• Task to carry out:
Which of the lines below mention the word "have"? Pull each one out.

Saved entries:

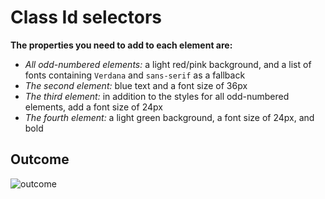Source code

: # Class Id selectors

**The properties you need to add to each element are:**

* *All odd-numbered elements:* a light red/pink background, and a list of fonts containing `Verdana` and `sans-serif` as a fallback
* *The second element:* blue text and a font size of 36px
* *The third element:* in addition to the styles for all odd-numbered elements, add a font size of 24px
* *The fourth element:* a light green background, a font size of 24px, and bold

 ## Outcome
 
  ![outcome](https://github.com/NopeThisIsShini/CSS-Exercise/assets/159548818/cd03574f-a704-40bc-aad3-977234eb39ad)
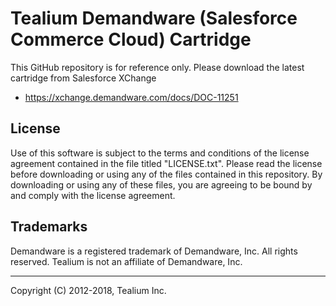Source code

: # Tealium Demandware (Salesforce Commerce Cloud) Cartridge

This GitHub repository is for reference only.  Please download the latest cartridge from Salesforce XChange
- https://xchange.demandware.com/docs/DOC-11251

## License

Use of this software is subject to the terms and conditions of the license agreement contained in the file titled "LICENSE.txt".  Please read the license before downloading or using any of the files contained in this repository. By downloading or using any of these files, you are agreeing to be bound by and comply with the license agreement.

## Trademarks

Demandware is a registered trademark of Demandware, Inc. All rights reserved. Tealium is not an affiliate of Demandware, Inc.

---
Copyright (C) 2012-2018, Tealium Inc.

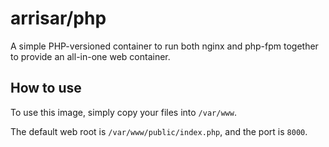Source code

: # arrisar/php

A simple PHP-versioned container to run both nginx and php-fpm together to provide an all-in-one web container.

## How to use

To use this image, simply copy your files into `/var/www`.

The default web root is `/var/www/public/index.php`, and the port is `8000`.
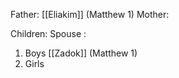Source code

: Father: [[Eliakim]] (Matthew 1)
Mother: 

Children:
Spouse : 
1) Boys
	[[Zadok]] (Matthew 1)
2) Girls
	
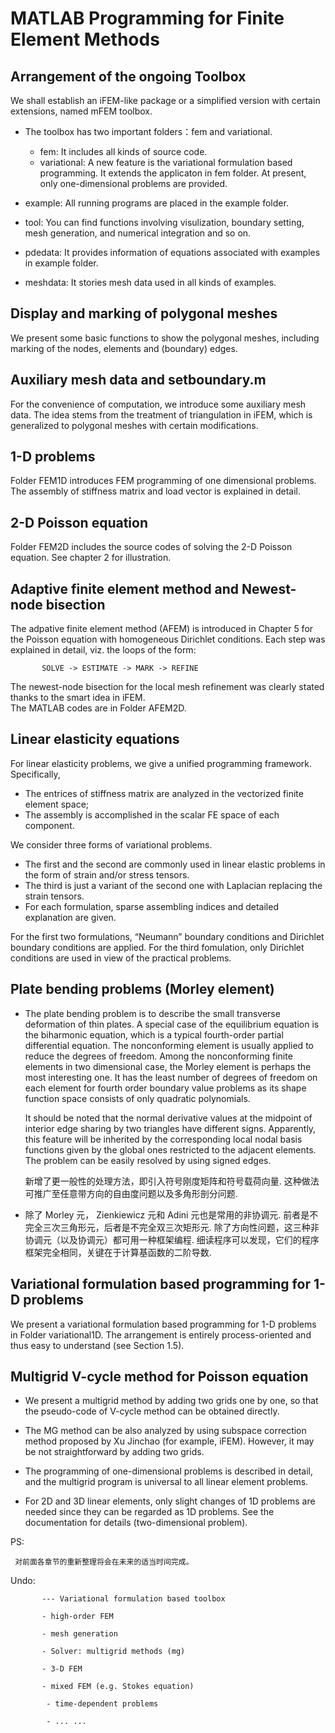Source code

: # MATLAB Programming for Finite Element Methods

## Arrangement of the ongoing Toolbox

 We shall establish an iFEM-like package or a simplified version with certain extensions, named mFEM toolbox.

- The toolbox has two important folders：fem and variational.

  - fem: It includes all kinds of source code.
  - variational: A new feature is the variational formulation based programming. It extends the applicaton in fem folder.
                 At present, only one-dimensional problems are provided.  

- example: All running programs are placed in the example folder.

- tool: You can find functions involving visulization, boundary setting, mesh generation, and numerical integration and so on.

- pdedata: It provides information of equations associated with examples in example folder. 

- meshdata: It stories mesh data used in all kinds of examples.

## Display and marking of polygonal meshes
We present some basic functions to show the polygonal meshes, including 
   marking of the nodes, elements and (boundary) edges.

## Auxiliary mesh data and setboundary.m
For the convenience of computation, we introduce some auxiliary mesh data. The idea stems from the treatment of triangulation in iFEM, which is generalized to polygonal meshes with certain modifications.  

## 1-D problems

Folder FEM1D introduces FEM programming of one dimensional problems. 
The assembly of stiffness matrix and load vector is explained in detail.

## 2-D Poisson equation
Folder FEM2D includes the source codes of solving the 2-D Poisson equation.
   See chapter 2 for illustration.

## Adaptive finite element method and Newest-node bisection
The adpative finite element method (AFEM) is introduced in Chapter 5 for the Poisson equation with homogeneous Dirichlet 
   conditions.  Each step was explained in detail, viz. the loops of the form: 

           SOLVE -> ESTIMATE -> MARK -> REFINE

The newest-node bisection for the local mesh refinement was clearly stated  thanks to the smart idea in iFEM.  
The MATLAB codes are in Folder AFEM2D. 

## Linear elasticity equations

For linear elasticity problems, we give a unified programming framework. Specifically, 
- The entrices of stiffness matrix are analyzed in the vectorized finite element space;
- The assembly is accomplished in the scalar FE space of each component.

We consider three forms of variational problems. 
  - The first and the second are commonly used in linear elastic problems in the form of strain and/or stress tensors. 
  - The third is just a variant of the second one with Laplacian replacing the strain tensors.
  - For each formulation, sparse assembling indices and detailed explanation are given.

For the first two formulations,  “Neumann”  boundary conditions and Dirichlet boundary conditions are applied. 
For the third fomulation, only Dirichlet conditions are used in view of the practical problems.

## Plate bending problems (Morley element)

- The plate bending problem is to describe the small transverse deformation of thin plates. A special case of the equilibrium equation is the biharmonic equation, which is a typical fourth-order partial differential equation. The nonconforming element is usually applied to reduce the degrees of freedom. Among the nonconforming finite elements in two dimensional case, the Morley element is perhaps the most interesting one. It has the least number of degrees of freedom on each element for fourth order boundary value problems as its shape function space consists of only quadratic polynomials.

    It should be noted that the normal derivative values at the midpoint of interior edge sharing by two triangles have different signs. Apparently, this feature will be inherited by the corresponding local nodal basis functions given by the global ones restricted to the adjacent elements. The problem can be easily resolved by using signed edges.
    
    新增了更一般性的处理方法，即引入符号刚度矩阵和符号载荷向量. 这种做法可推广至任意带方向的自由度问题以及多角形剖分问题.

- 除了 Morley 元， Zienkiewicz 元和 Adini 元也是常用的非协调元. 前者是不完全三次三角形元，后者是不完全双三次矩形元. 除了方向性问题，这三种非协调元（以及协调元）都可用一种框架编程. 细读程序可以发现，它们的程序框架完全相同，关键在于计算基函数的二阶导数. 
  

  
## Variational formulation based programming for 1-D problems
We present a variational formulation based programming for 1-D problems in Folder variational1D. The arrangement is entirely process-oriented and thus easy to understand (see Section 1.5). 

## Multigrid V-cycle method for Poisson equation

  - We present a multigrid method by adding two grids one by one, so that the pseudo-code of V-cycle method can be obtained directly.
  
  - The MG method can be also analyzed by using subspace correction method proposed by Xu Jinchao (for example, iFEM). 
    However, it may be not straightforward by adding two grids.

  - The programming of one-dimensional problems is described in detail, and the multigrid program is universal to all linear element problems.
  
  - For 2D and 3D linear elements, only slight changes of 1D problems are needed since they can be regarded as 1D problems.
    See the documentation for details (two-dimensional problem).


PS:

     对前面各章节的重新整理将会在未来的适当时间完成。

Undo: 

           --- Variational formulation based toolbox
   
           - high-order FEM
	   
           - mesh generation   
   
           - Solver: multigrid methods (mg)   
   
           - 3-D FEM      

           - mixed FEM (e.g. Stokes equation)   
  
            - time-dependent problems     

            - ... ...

...

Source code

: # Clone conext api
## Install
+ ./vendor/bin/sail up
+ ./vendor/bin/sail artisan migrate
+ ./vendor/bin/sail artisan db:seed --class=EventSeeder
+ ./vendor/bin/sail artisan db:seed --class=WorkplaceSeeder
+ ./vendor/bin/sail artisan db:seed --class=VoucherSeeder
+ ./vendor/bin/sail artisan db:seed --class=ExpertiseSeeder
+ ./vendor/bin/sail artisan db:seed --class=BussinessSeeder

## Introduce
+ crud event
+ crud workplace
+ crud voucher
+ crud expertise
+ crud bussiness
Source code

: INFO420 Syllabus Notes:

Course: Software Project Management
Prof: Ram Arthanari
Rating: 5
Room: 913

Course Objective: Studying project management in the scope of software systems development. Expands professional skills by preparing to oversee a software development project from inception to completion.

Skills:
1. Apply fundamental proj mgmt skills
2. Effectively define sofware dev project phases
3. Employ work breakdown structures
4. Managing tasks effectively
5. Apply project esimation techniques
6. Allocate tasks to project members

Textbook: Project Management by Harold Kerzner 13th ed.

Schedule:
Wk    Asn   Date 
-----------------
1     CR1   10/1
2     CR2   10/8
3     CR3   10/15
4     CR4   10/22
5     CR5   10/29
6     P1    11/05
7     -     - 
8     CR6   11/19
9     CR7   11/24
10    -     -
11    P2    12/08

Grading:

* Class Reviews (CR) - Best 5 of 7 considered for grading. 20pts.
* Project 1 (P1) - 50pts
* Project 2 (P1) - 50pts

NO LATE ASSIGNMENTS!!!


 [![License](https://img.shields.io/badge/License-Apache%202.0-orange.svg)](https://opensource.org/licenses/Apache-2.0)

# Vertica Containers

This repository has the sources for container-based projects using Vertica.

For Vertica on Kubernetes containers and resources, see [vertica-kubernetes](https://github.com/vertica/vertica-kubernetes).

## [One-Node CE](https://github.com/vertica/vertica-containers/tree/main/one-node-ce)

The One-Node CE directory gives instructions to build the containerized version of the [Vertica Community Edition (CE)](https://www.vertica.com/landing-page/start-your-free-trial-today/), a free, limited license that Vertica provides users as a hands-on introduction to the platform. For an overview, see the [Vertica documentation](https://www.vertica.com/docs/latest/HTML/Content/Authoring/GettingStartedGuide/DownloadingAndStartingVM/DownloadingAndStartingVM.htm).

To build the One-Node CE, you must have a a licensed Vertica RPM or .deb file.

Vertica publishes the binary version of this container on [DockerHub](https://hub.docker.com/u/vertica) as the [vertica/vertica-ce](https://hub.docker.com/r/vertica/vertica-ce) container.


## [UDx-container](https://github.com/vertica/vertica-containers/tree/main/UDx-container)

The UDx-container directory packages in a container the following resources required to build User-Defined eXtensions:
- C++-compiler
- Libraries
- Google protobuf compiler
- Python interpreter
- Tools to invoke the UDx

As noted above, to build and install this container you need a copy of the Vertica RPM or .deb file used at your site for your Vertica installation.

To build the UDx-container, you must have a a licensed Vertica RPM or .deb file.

* * *

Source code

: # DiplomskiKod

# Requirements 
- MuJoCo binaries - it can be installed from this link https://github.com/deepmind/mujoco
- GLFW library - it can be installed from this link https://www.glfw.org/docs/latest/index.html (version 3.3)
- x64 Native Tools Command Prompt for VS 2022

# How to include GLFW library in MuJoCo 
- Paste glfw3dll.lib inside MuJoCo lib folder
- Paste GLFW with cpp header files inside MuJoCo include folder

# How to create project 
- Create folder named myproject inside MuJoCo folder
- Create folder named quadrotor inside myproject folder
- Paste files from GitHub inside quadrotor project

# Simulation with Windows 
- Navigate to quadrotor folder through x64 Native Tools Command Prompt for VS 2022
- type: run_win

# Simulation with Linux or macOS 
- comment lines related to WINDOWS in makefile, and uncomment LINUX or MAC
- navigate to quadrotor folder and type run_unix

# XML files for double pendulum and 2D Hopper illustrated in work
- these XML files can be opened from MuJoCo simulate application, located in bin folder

• Worked solution:
    It should be noted that the normal derivative values at the midpoint of interior edge sharing by two triangles have different signs. Apparently, this feature will be inherited by the corresponding local nodal basis functions given by the global ones restricted to the adjacent elements. The problem can be easily resolved by using signed edges.
To build the One-Node CE, you must have a a licensed Vertica RPM or .deb file.
To build the UDx-container, you must have a a licensed Vertica RPM or .deb file.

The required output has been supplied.